▶ [Problem to work on] A single number is the answer: the count of lines below that contain "pela".

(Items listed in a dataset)
== Segment start ==

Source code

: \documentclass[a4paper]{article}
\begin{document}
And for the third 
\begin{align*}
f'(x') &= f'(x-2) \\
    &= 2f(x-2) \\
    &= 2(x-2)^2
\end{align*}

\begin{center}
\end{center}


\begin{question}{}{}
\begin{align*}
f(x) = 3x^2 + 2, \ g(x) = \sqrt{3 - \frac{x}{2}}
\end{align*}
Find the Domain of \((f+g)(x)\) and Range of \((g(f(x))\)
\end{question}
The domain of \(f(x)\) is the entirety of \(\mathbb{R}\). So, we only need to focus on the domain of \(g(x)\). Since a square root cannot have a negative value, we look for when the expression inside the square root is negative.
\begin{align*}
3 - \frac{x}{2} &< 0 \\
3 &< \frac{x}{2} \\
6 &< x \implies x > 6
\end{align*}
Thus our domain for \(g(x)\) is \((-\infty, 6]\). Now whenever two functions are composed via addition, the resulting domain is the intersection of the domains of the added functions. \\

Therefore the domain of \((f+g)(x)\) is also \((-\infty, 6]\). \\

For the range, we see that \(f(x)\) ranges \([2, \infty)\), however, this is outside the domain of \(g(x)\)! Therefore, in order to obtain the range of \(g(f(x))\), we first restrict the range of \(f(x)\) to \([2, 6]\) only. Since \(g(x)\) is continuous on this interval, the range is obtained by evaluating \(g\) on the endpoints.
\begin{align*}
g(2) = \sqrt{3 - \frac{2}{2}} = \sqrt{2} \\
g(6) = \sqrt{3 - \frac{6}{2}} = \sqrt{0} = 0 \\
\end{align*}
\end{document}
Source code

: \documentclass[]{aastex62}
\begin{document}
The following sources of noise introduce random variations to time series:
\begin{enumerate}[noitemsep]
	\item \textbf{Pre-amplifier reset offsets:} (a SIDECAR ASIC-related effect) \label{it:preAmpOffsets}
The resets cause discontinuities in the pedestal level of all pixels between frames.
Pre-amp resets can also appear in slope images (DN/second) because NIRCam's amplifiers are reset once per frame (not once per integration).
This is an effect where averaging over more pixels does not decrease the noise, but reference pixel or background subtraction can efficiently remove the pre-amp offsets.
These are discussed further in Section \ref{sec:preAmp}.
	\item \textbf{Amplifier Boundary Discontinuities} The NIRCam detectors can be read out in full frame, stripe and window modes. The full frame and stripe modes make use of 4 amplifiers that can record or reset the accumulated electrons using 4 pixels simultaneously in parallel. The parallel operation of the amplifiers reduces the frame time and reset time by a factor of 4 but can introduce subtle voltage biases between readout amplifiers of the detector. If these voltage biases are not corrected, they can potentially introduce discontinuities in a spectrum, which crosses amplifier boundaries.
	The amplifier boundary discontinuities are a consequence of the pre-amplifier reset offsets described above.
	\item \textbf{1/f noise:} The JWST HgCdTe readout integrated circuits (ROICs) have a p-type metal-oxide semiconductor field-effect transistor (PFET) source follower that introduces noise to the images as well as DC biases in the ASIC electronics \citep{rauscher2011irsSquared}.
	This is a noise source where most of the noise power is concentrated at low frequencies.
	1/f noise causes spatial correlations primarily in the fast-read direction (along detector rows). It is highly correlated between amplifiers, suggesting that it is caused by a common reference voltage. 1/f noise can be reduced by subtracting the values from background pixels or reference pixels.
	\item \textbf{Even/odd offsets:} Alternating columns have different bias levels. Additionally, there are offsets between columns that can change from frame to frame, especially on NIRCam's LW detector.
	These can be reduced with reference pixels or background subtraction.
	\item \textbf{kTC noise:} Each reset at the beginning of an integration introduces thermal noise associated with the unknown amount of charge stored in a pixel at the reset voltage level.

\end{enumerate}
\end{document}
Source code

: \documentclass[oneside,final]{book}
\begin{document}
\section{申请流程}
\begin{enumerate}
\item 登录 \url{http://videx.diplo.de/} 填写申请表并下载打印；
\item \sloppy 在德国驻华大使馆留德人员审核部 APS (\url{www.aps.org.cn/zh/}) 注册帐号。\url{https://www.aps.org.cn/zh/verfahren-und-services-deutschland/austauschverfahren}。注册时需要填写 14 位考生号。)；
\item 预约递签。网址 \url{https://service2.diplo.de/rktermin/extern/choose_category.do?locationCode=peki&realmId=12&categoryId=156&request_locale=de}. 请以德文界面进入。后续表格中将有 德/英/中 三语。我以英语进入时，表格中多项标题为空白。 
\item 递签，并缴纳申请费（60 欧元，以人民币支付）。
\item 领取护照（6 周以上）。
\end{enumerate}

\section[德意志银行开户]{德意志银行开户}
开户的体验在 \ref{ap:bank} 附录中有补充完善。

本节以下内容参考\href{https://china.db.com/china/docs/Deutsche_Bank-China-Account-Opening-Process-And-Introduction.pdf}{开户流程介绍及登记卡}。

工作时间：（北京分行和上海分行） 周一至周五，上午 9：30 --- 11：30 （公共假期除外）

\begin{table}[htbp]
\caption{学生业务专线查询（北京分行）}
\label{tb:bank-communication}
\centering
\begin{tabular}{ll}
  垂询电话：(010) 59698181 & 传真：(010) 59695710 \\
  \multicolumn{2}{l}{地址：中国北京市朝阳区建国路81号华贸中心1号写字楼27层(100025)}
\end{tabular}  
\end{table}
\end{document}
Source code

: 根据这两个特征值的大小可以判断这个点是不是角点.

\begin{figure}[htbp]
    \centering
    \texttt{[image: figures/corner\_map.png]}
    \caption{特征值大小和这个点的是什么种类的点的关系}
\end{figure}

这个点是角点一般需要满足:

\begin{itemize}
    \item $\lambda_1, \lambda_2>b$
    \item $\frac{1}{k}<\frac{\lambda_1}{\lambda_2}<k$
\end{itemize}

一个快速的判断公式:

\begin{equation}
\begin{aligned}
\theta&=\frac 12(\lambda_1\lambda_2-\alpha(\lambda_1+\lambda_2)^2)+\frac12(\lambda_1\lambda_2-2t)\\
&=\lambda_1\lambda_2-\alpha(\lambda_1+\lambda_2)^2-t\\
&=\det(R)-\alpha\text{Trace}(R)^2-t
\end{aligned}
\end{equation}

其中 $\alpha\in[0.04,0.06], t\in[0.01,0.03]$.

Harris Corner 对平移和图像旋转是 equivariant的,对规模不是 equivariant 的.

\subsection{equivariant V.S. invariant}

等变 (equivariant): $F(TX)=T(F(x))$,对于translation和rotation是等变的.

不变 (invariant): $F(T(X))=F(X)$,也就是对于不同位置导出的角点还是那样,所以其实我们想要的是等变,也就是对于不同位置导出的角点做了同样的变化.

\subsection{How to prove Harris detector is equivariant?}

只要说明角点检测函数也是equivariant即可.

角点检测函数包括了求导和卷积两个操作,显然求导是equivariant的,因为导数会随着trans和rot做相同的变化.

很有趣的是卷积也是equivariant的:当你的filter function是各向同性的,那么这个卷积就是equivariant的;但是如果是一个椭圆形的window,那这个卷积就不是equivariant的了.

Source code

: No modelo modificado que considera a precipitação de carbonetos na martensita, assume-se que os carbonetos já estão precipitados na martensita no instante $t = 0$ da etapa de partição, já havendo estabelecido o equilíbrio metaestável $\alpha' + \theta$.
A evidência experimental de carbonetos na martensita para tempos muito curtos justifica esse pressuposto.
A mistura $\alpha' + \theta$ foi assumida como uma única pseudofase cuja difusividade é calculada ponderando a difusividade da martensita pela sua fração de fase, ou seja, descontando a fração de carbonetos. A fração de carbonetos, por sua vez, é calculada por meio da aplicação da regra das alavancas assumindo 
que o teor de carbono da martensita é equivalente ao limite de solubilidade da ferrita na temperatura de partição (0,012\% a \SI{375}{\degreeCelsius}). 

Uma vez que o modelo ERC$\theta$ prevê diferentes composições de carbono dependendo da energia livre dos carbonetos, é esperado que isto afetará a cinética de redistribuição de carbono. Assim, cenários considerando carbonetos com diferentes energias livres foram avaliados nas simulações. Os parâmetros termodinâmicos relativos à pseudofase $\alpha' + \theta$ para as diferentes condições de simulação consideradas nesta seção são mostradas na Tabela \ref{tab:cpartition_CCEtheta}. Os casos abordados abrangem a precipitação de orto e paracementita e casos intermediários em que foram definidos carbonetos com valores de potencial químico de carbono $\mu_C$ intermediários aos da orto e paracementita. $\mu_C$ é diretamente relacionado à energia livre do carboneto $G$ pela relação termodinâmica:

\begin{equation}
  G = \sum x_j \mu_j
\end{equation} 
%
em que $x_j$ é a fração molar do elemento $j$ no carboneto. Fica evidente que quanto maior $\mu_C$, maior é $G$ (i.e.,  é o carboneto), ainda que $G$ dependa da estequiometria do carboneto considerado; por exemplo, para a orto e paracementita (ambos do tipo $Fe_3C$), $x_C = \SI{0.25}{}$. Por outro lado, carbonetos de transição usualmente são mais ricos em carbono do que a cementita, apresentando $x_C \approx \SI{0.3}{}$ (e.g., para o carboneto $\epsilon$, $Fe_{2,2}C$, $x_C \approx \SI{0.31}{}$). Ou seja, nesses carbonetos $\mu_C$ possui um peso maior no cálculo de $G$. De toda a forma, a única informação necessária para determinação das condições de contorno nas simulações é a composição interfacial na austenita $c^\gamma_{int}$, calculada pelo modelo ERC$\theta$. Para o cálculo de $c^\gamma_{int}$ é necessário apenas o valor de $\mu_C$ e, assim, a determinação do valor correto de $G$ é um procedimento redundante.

== Segment end ==

▶ [Finished task] 2